### Work task
From the first line to the last, set down the material exactly and drop every picture.

### Data for this exercise

____

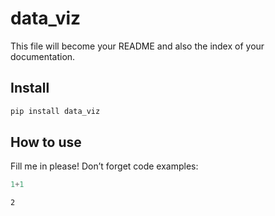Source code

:data_viz
================

<!-- WARNING: THIS FILE WAS AUTOGENERATED! DO NOT EDIT! -->

This file will become your README and also the index of your
documentation.

## Install

``` sh
pip install data_viz
```

## How to use

Fill me in please! Don’t forget code examples:

``` python
1+1
```

    2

____

### Finished exercise
Source code

:data_viz
================

<!-- WARNING: THIS FILE WAS AUTOGENERATED! DO NOT EDIT! -->

This file will become your README and also the index of your
documentation.

## Install

``` sh
pip install data_viz
```

## How to use

Fill me in please! Don’t forget code examples:

``` python
1+1
```

    2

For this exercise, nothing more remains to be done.